Mean field analysis of the high temperature magnetic properties of terbium iron garnet in strong DC fields

• High-T magnetizations are made on single crystal of TbIG in strong DC magnetic fields.
• FIPTs are observed in the vicinity of Tcomp=243.5 K at critical fields, Hc2.
• MPD are determined in the (Hc2–T ) plane for H along the main crystallographic directions.
• The critical temperature TC⁎ is well estimated by the Cp(T ) data at Hex=80 kOe along 〈111〉.
• The results are analyzed using a high-field method and a mean field model.

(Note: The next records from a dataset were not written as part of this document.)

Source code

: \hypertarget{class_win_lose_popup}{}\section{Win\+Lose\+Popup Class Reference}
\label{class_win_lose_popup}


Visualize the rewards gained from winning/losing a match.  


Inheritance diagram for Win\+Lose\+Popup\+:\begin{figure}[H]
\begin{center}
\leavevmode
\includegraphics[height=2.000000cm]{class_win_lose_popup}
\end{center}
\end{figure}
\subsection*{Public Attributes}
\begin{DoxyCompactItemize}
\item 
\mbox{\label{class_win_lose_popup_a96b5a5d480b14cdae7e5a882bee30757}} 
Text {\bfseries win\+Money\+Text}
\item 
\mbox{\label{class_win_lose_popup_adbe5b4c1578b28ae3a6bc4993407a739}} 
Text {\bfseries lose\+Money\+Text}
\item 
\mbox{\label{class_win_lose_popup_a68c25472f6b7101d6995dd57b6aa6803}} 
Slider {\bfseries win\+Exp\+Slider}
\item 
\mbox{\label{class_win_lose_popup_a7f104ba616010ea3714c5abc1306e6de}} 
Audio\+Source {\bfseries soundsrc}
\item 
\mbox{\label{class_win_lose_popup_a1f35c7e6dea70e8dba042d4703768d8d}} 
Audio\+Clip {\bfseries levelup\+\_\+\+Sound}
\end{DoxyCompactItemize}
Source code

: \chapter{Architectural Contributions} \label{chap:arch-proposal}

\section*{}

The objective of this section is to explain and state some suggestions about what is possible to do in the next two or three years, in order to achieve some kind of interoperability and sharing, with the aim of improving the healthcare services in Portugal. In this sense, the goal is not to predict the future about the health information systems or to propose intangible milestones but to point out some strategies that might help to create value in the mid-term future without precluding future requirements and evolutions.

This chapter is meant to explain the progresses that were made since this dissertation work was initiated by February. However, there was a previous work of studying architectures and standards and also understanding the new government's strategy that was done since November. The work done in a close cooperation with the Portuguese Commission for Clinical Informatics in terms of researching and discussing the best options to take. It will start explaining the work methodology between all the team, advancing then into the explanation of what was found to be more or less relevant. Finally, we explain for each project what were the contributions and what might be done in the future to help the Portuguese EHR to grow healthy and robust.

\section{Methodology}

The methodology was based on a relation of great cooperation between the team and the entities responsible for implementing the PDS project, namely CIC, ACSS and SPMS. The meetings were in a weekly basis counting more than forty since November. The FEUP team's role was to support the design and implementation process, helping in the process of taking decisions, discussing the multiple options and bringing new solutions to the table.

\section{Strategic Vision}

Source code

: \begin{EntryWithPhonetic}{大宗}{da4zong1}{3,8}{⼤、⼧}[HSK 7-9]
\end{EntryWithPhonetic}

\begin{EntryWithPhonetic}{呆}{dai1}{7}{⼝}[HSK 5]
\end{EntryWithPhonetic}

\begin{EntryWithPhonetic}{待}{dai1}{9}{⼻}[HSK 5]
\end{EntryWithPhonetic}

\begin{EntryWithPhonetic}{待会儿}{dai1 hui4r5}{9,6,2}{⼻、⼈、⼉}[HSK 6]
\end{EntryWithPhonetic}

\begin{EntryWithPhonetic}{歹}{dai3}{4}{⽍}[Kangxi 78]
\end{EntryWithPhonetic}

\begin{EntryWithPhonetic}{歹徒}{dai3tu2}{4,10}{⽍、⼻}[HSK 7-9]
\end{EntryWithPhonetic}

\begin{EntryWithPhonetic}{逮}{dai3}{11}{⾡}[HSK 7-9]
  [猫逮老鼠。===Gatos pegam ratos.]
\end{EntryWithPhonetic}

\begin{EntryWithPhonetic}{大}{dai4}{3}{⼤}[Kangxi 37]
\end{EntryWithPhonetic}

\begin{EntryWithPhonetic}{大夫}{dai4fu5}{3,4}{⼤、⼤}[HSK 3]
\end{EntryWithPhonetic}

This paper is devoted to the description of the magnetic phase diagrams (MPD) together with a special interest to the determination of more precise values of some reliable parameters at the compensation point, Tcomp=243.5±0.5 K of the terbium iron garnet, Tb3Fe5O12 or TbIG. Using isothermal magnetizations performed on single crystal in strong DC magnetic fields up to 200 kOe applied along the 〈111〉, 〈110〉 and 〈100〉 directions within the temperature range 128–295 K, field-induced phase transitions between collinear and canted phases are observed in the vicinity of Tcomp at critical fields, Hc2. In comparison with the measurement at zero external magnetic field, the specific heat, Cp(T) at 80 kOe along 〈111〉 shows an excess around Tcomp characterized by an anomaly which has a width in the boundaries of the canted phase and a maximum at 252 K, the more accurate value of the critical temperature, TC⁎ of the MPD in the (Hc2–T) plane. Better determinations of the molecular field coefficients which represent the magnetic interactions on the Tb sublattice are obtained by an improved molecular field model based on the saturation effects of the Tb sublattice and the differential susceptibility contribution due to the Fe sublattices to the total magnetic susceptibility of TbIG. The results are discussed in terms of the previous theoretical studies of the MPD predicted for weakly anisotropic ferrimagnets.